For your amusement:
Agnosticism is just a lifestyle of not thinking too hard about spiritual matters.
Is There Really Any Difference Between the Agnostic and the Faithful?
Not as much as either camp would like to admit.
1/
Sure, many of us say we're not religious. We don’t go to church. We roll our eyes at televangelists and hymnals and the word “doctrine.”
But when you scratch the surface, how many of us don’t believe in the fundamental Christian values of the church?
Very few.
We still believe in treating others how we want to be treated. In loving our neighbours. Honesty. Not murdering. In treating the planet like a garden that is our responsibility. In the sacredness of children and the redemptive power of suffering.
We may have drifted from the buildings, but the blueprint is still in our bones.
2/
Agnostic DOES NOT mean you don’t know where the universe came from or what happens after death.
It just means you don’t know if you believe in God.
That’s a much smaller thing.
A much more human thing.
And it's not humility to say, "I don't know." It’s a stall.
A polite way of saying: “I don’t want to commit.”
Which is fine. But let’s call it what it is.
3/
The truth is, you don’t have to know.
Obviously—no one does. That’s the whole point.
They don’t call them the “Knowers.” They call them the Faithful.
Religion is not about having the answers.

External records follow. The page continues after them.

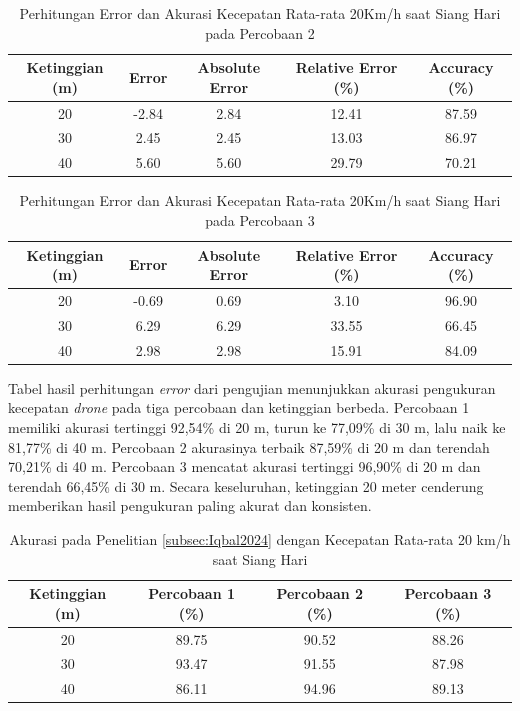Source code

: \begin{table}[H]
\centering
\caption{Perhitungan Error dan Akurasi Kecepatan Rata-rata 20Km/h saat Siang Hari pada Percobaan 2}
\label{table:error_accuracy_titik2}
\begin{tabular}{|c|c|c|c|c|}
\hline
\textbf{Ketinggian (m)} & \textbf{Error} & \textbf{Absolute Error} & \textbf{Relative Error (\%)} & \textbf{Accuracy (\%)} \\ \hline
20 & -2.84 & 2.84 & 12.41 & 87.59 \\
30 & 2.45 & 2.45 & 13.03 & 86.97 \\
40 & 5.60 & 5.60 & 29.79 & 70.21 \\ \hline
\end{tabular}
\end{table}

\begin{table}[H]
\centering
\caption{Perhitungan Error dan Akurasi Kecepatan Rata-rata 20Km/h saat Siang Hari pada Percobaan 3}
\label{table:error_accuracy_titik3}
\begin{tabular}{|c|c|c|c|c|}
\hline
\textbf{Ketinggian (m)} & \textbf{Error} & \textbf{Absolute Error} & \textbf{Relative Error (\%)} & \textbf{Accuracy (\%)} \\ \hline
20 & -0.69 & 0.69 & 3.10 & 96.90 \\
30 & 6.29 & 6.29 & 33.55 & 66.45 \\
40 & 2.98 & 2.98 & 15.91 & 84.09 \\ \hline
\end{tabular}
\end{table}
Tabel hasil perhitungan \emph{error} dari pengujian menunjukkan akurasi pengukuran kecepatan \emph{drone} pada tiga percobaan dan ketinggian berbeda. Percobaan 1 memiliki akurasi tertinggi 92,54\% di 20 m, turun ke 77,09\% di 30 m, lalu naik ke 81,77\% di 40 m. Percobaan 2 akurasinya terbaik 87,59\% di 20 m dan terendah 70,21\% di 40 m. Percobaan 3 mencatat akurasi tertinggi 96,90\% di 20 m dan terendah 66,45\% di 30 m. Secara keseluruhan, ketinggian 20 meter cenderung memberikan hasil pengukuran paling akurat dan konsisten.

\begin{table}[H]
\centering
\caption{Akurasi pada Penelitian \ref{subsec:Iqbal2024} dengan Kecepatan Rata-rata 20 km/h saat Siang Hari}
\label{table:accuracy_iqbal}
\begin{tabular}{|c|c|c|c|}
\hline
\textbf{Ketinggian (m)} & \textbf{Percobaan 1 (\%)} & \textbf{Percobaan 2 (\%)} & \textbf{Percobaan 3 (\%)} \\ \hline
20 & 89.75 & 90.52 & 88.26 \\
30 & 93.47 & 91.55 & 87.98 \\
40 & 86.11 & 94.96 & 89.13 \\ \hline
\end{tabular}
\end{table}

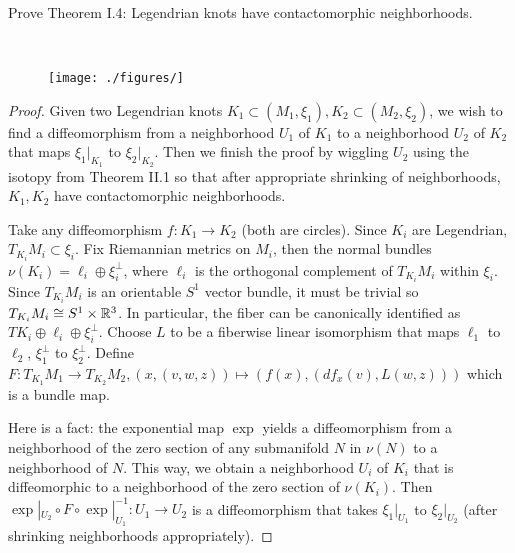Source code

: \documentclass[12pt]{article}
\begin{document}
\begin{problem}[4]
Prove Theorem I.4: Legendrian knots have contactomorphic neighborhoods. 
\end{problem}
~\begin{figure}[H]
	\centering
	\texttt{[image: ./figures/]}
	\caption{}
	\label{fig:}
\end{figure}
\begin{proof}
Given two Legendrian knots $ K_1 \subset (M_1,\xi_1), K_2 \subset (M_2,\xi_2)$, we wish to find a diffeomorphism from a neighborhood $ U_1$ of $ K_1$ to a neighborhood $ U_2$ of $ K_2$ that maps $ \xi_1|_{K_1}$ to $ \xi_2|_{K_2}$. Then we finish the proof by wiggling $ U_2$ using the isotopy from Theorem II.1 so that after appropriate shrinking of neighborhoods, $ K_1,K_2$ have contactomorphic neighborhoods.

Take any diffeomorphism $ f: K_1 \to K_2$ (both are circles). Since $ K_i$ are Legendrian, $ T_{K_i}M_i \subset \xi_i$. Fix Riemannian metrics on $ M_i$, then the normal bundles $ \nu(K_i) = \ell_i \oplus \xi_i^{\perp}$, where $ \ell_i$ is the orthogonal complement of $ T_{K_i}M_i$ within $ \xi_i$.  Since $ T_{K_i}M_i$ is an orientable $ S^{1}$ vector bundle, it must be trivial so $ T_{K_i}M_i \cong S^{1} \times \mathbb{R}^3$. In particular, the fiber can be canonically identified as $ TK_i  \oplus \ell_i\oplus \xi_i^{\perp}$. Choose $ L$ to be a fiberwise linear isomorphism that maps $ \ell_1$ to $ \ell_2$, $\xi_1^{\perp}$ to $\xi_2^{\perp}$. Define $ F: T_{K_1}M_1 \to T_{K_2}M_2, (x,(v,w,z)) \mapsto (f(x),(df_x(v), L(w,z)))$ which is a bundle map.

Here is a fact: the exponential map $ \exp$ yields a diffeomorphism from a neighborhood of the zero section of any submanifold $ N$ in $ \nu(N)$ to a neighborhood of $ N$. This way, we obtain a neighborhood $ U_i$ of $ K_i$ that is diffeomorphic to a neighborhood of the zero section of $ \nu(K_i)$. Then $ \exp|_{U_2} \circ F \circ \exp|_{U_1}^{-1}:U_1 \to U_2$ is a diffeomorphism that takes $ \xi_1|_{U_1}$ to $ \xi_2|_{U_2}$ (after shrinking neighborhoods appropriately).
\end{proof}
\end{document}
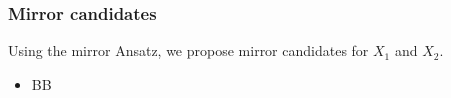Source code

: \begin{frame}
\frametitle{Mirror candidates}

Using the mirror Ansatz, we propose mirror candidates for $X_1$ and $X_2$.

\begin{itemize}
	\item BB
\end{itemize}


\end{frame}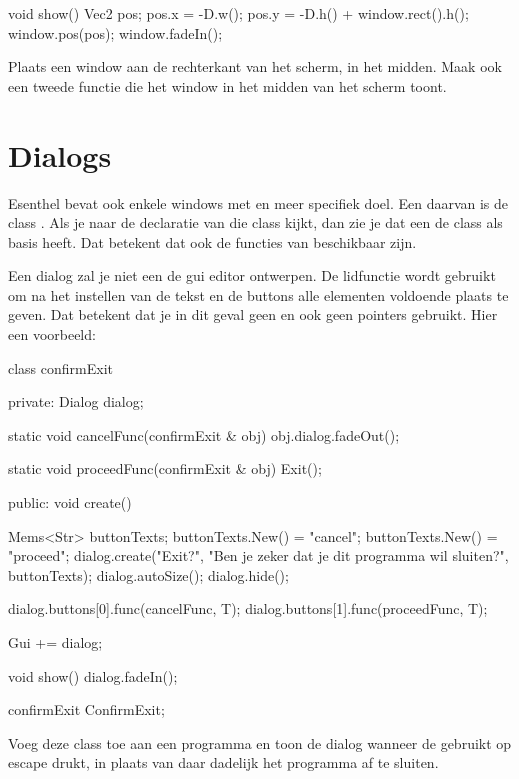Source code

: \begin{code}
void show() {
   Vec2 pos;
	 pos.x = -D.w();
	 pos.y = -D.h() + window.rect().h();
   window.pos(pos);
	 window.fadeIn();
}
\end{code}

\begin{exercise}
Plaats een window aan de rechterkant van het scherm, in het midden. Maak ook een tweede functie  die het window in het midden van het scherm toont.
\end{exercise}

\section{Dialogs}
Esenthel bevat ook enkele windows met en meer specifiek doel. Een daarvan is de class . Als je naar de declaratie van die class kijkt, dan zie je dat een  de class  als basis heeft. Dat betekent dat ook de functies van  beschikbaar zijn.

Een dialog zal je niet een de gui editor ontwerpen. De lidfunctie  wordt gebruikt om na het instellen van de tekst en de buttons alle elementen voldoende plaats te geven. Dat betekent dat je in dit geval geen  en ook geen pointers gebruikt. Hier een voorbeeld:

\begin{code}
class confirmExit {
private:
   Dialog dialog;
   
   static void cancelFunc(confirmExit & obj)
   {
      obj.dialog.fadeOut();
   }
   
   static void proceedFunc(confirmExit & obj)
   {
      Exit();
   }
      
public:
   void create() {
      Mems<Str> buttonTexts;
      buttonTexts.New() = "cancel";
      buttonTexts.New() = "proceed";
      dialog.create("Exit?", "Ben je zeker dat je dit programma wil sluiten?", buttonTexts);
      dialog.autoSize();
      dialog.hide();
      
      dialog.buttons[0].func(cancelFunc, T);
      dialog.buttons[1].func(proceedFunc, T);
      
      Gui += dialog;
   }
   
   void show() {
      dialog.fadeIn();
   }
}

confirmExit ConfirmExit;
\end{code}

\begin{exercise}
Voeg deze class toe aan een programma en toon de dialog wanneer de gebruikt op escape drukt, in plaats van daar dadelijk het programma af te sluiten.
\end{exercise}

It’s about living as if there’s meaning even when you don’t.
And here’s the kicker: people who do that—who live as if God exists—do better.
Better lives. Better marriages. More purpose. Less despair.
This isn’t Sunday school talk. This is data.
People of faith tend to be happier, more generous, more resilient.
Even if the whole thing turns out to be a cosmic metaphor—they’re still winning.
4/
Ironically, it wasn’t religion that proved this. It was the existentialists.
They took the long road.
They stared into the abyss of meaninglessness.
They fought through nihilism and flirted with suicide and wrestled with the void.
And what did they come up with?
Camus: live as if life has meaning.
Kierkegaard: leap into faith.
Even Nietzsche couldn’t escape the shape of the cross.
5/
We didn’t circle back to religion because it was easy.
We circled back because it was true enough.
Because in the face of death, injustice, randomness, and beauty, you need more than facts.
You need a frame.
You need a story.
And religion, with all its imperfections, still tells a better story than the cold shrug of agnosticism or the smug certainty of atheism.
The agnostic is just lazy. They say “I believe there’s something more... but I don’t know what it is.” It's Homer Simpson-esque. Thinking about this is hard, so I'm going to give up and not try.
The real divide isn’t between the faithful and agnostics—but between those who recognize that we must live as if life has meaning, and those who try to avoid that conclusion for as long as possible.